In this paper, we used chemical cross-linking and mass spectrometry of T. thermophila ciliary proteins to interrogate their 3D structures within their native contexts and assemblies. These data, in turn, allowed us to evaluate the concordance of AlphaFold2’s predictions of these protein structures. Impressively, 43% of AF2-predicted protein structures show no disagreements with the in situ cross-links, and a large majority (87%) showed three or fewer cross-link violations, demonstrating AF2 predicts biologically relevant protein conformations.

However, our study also highlights the importance of experimental validation. For specific cases, high-confidence structures were predicted that exhibited a number of cross-link violations, 89.9% of which fell outside well-predicted domains or in unstructured segments. Multidomain proteins can exhibit varying arrangements of their rigid body domains, which can pose a significant challenge for AlphaFold. Importantly, we confirm that the PAE scores provide useful guidance for defining these domain boundaries.

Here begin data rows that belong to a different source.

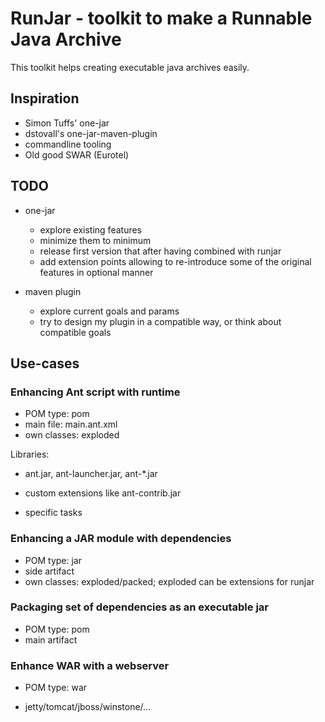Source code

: # RunJar - toolkit to make a Runnable Java Archive

This toolkit helps creating executable java archives easily.


## Inspiration

* Simon Tuffs' one-jar
* dstovall's one-jar-maven-plugin
* commandline tooling
* Old good SWAR (Eurotel)

## TODO

* one-jar

   - explore existing features
   - minimize them to minimum
   - release first version that after having combined with runjar
   - add extension points allowing to re-introduce some of the original features in optional manner

* maven plugin

   - explore current goals and params
   - try to design my plugin in a compatible way, or think about compatible goals

## Use-cases

### Enhancing Ant script with runtime

* POM type: pom
* main file: main.ant.xml
* own classes: exploded

Libraries:

* ant.jar, ant-launcher.jar, ant-*.jar
* custom extensions like ant-contrib.jar

* specific tasks 

### Enhancing a JAR module with dependencies

* POM type: jar
* side artifact
* own classes: exploded/packed; exploded can be extensions for runjar

### Packaging set of dependencies as an executable jar

* POM type: pom
* main artifact

### Enhance WAR with a webserver

* POM type: war

* jetty/tomcat/jboss/winstone/...
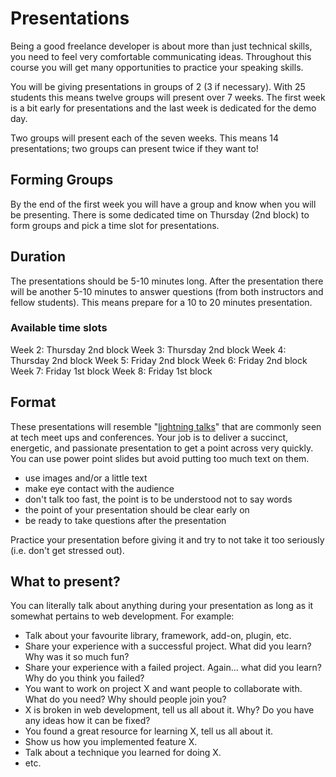 # Presentations

Being a good freelance developer is about more than just technical skills, you need to feel very comfortable communicating ideas. Throughout this course you will get many opportunities to practice your speaking skills.

You will be giving presentations in groups of 2 (3 if necessary). With 25 students this means twelve groups will present over 7 weeks. The first week is a bit early for presentations and the last week is dedicated for the demo day.

Two groups will present each of the seven weeks. This means 14 presentations; two groups can present twice if they want to!

## Forming Groups

By the end of the first week you will have a group and know when you will be presenting. There is some dedicated time on Thursday (2nd block) to form groups and pick a time slot for presentations.

## Duration

The presentations should be 5-10 minutes long. After the presentation there will be another 5-10 minutes to answer questions (from both instructors and fellow students). This means prepare for a 10 to 20 minutes presentation.

### Available time slots

Week 2: Thursday 2nd block
Week 3: Thursday 2nd block
Week 4: Thursday 2nd block
Week 5: Friday 2nd block
Week 6: Friday 2nd block
Week 7: Friday 1st block
Week 8: Friday 1st block

## Format

These presentations will resemble "[lightning talks](http://en.wikipedia.org/wiki/Lightning_Talk)" that are commonly seen at tech meet ups and conferences. Your job is to deliver a succinct, energetic, and passionate presentation to get a point across very quickly. You can use power point slides but avoid putting too much text on them.

* use images and/or a little text
* make eye contact with the audience
* don't talk too fast, the point is to be understood not to say words
* the point of your presentation should be clear early on
* be ready to take questions after the presentation

Practice your presentation before giving it and try to not take it too seriously (i.e. don't get stressed out).

## What to present?

You can literally talk about anything during your presentation as long as it somewhat pertains to web development. For example:

* Talk about your favourite library, framework, add-on, plugin, etc.
* Share your experience with a successful project. What did you learn? Why was it so much fun?
* Share your experience with a failed project. Again... what did you learn? Why do you think you failed?
* You want to work on project X and want people to collaborate with. What do you need? Why should people join you?
* X is broken in web development, tell us all about it. Why? Do you have any ideas how it can be fixed?
* You found a great resource for learning X, tell us all about it.
* Show us how you implemented feature X.
* Talk about a technique you learned for doing X.
* etc.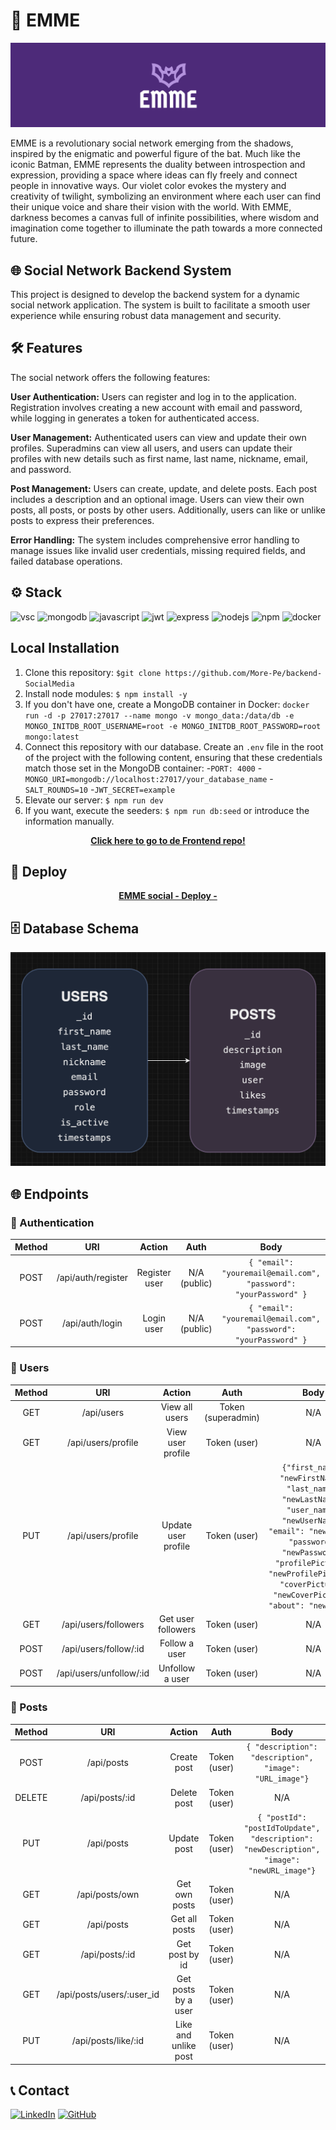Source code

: # 🦇 EMME
<img alt="banner-emme" src="./img/banner-EMME.png">

EMME is a revolutionary social network emerging from the shadows, inspired by the enigmatic and powerful figure of the bat. Much like the iconic Batman, EMME represents the duality between introspection and expression, providing a space where ideas can fly freely and connect people in innovative ways. Our violet color evokes the mystery and creativity of twilight, symbolizing an environment where each user can find their unique voice and share their vision with the world. With EMME, darkness becomes a canvas full of infinite possibilities, where wisdom and imagination come together to illuminate the path towards a more connected future.

## 🌐 Social Network Backend System

This project is designed to develop the backend system for a dynamic social network application.
The system is built to facilitate a smooth user experience while ensuring robust data management and security.

## 🛠️ Features

The social network offers the following features:

**User Authentication:** Users can register and log in to the application. Registration involves creating a new account with email and password, while logging in generates a token for authenticated access.

**User Management:** Authenticated users can view and update their own profiles. Superadmins can view all users, and users can update their profiles with new details such as first name, last name, nickname, email, and password.

**Post Management:** Users can create, update, and delete posts. Each post includes a description and an optional image. Users can view their own posts, all posts, or posts by other users. Additionally, users can like or unlike posts to express their preferences.

**Error Handling:** The system includes comprehensive error handling to manage issues like invalid user credentials, missing required fields, and failed database operations.

## ⚙️ Stack

<img alt="vsc" src="https://img.shields.io/badge/VSCode-0078D4?style=for-the-badge&logo=visual%20studio%20code&logoColor=white"> <img alt="mongodb" src="https://img.shields.io/badge/MongoDB-47A248?style=for-the-badge&logo=mongodb&logoColor=white"> <img alt="javascript" src="https://img.shields.io/badge/JavaScript-323330?style=for-the-badge&logo=javascript&logoColor=F7DF1E"> <img alt="jwt" src="https://img.shields.io/badge/JWT-000000?style=for-the-badge&logo=JSON%20web%20tokens&logoColor=white"> <img alt="express" src="https://img.shields.io/badge/Express%20js-000000?style=for-the-badge&logo=express&logoColor=white"> <img alt="nodejs" src="https://img.shields.io/badge/Node%20js-339933?style=for-the-badge&logo=nodedotjs&logoColor=white"> <img alt="npm" src="https://img.shields.io/badge/npm-CB3837?style=for-the-badge&logo=npm&logoColor=white"> <img alt="docker" src="https://img.shields.io/badge/Docker-2CA5E0?style=for-the-badge&logo=docker&logoColor=white">

## Local Installation

1. Clone this repository:
`$git clone https://github.com/More-Pe/backend-SocialMedia`
2. Install node modules:
`$ npm install -y`
3. If you don't have one, create a MongoDB container in Docker:
`docker run -d -p 27017:27017 --name mongo -v mongo_data:/data/db -e MONGO_INITDB_ROOT_USERNAME=root -e MONGO_INITDB_ROOT_PASSWORD=root mongo:latest`
4. Connect this repository with our database. Create an `.env` file in the root of the project with the following content, ensuring that these credentials match those set in the MongoDB container:
-`PORT: 4000`
-`MONGO_URI=mongodb://localhost:27017/your_database_name`
-`SALT_ROUNDS=10`
-`JWT_SECRET=example`
5. Elevate our server:
`$ npm run dev`
6. If you want, execute the seeders:
`$ npm run db:seed` or introduce the information manually.

<div align="center">
    <a href="https://github.com/More-Pe/frontend-SocialMedia"><strong> Click here to go to de Frontend repo! </strong></a>
</div>

## 🚀 Deploy

<div align="center">
    <a href="https://emme.zeabur.app"><strong> EMME social - Deploy - </strong></a>
</div>

## 🗄️ Database Schema

<img alt="database-schema" src="./img/DB_Schema.png">

## 🌐 Endpoints

### 🔑 Authentication
| Method | URI                    | Action           | Auth        | Body |
|:--------:|:------------------------:|:------------------:|:-------------:|:------:|
| POST   | /api/auth/register     | Register user    | N/A (public)|`{ "email": "youremail@email.com",`<br>`"password": "yourPassword" }`    |
| POST   | /api/auth/login        | Login user       | N/A (public)|`{ "email": "youremail@email.com",`<br>`"password": "yourPassword" }`      |

### 👥 Users
| Method | URI                     | Action              | Auth                | Body |
|:--------:|:-------------------------:|:---------------------:|:---------------------:|:------:|
| GET    | /api/users              | View all users      | Token (superadmin)  |   N/A   |
| GET    | /api/users/profile      | View user profile   | Token (user)        |   N/A   |
| PUT    | /api/users/profile      | Update user profile | Token (user)        |  `{"first_name": "newFirstName",`<br>`"last_name": "newLastName",`<br>`"user_name": "newUserName",`<br>`"email": "newEmail",`<br>`"password": "newPassword",`<br>`"profilePicture": "newProfilePicture",`<br>`"coverPicture": "newCoverPicture",`<br>`"about": "newAbout"}` |
| GET    | /api/users/followers | Get user followers   | Token (user)         |   N/A   |
| POST   | /api/users/follow/:id    | Follow a user        | Token (user)         |   N/A   |
| POST   | /api/users/unfollow/:id  | Unfollow a user      | Token (user)         |   N/A   |


### 📝 Posts
| Method | URI                        | Action                | Auth        | Body |
|:--------:|:----------------------------:|:-----------------------:|:-------------:|:------:|
| POST   | /api/posts                 | Create post           | Token (user)|`{ "description": "description",`<br>`"image": "URL_image"}`      |
| DELETE | /api/posts/:id             | Delete post           | Token (user)|   N/A   |
| PUT    | /api/posts                 | Update post           | Token (user)|`{ "postId": "postIdToUpdate",`<br>`"description": "newDescription",`<br>`"image": "newURL_image"}`      |
| GET    | /api/posts/own             | Get own posts         | Token (user)|   N/A   |
| GET    | /api/posts                 | Get all posts         | Token (user)|   N/A   |
| GET    | /api/posts/:id             | Get post by id        | Token (user)|   N/A     |
| GET    | /api/posts/users/:user_id  | Get posts by a user   | Token (user)|   N/A     |
| PUT    | /api/posts/like/:id        | Like and unlike post  | Token (user)|   N/A   |


## 📞 Contact

<a href=https://www.linkedin.com/in/morena-peralta-almada target="blank">![LinkedIn](https://img.shields.io/badge/LinkedIn-0077B5?style=for-the-badge&logo=linkedin&logoColor=white)</a> <a href=https://www.github.com/More-Pe target="blank">![GitHub](https://img.shields.io/badge/GitHub-100000?style=for-the-badge&logo=github&logoColor=white)</a>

Overall, this combination of AF2 and cross-linking data can add confidence to the models, guide their interpretation, and may also serve as a valuable complement to other approaches, such as cryo-electron tomography, for elucidating proteins’ endogenous structures.

Methods

T. thermophila culture

Tetrahymena thermophila SB715 were obtained from the Tetrahymena Stock Center (Cornell University, Ithaca, NY) and maintained in Modified Neff medium obtained from the stock center at room temperature (~21 °C). To prepare cilia, 10 ml cultures were expanded at 30 °C with shaking (100 rpm) directly before cilia isolation.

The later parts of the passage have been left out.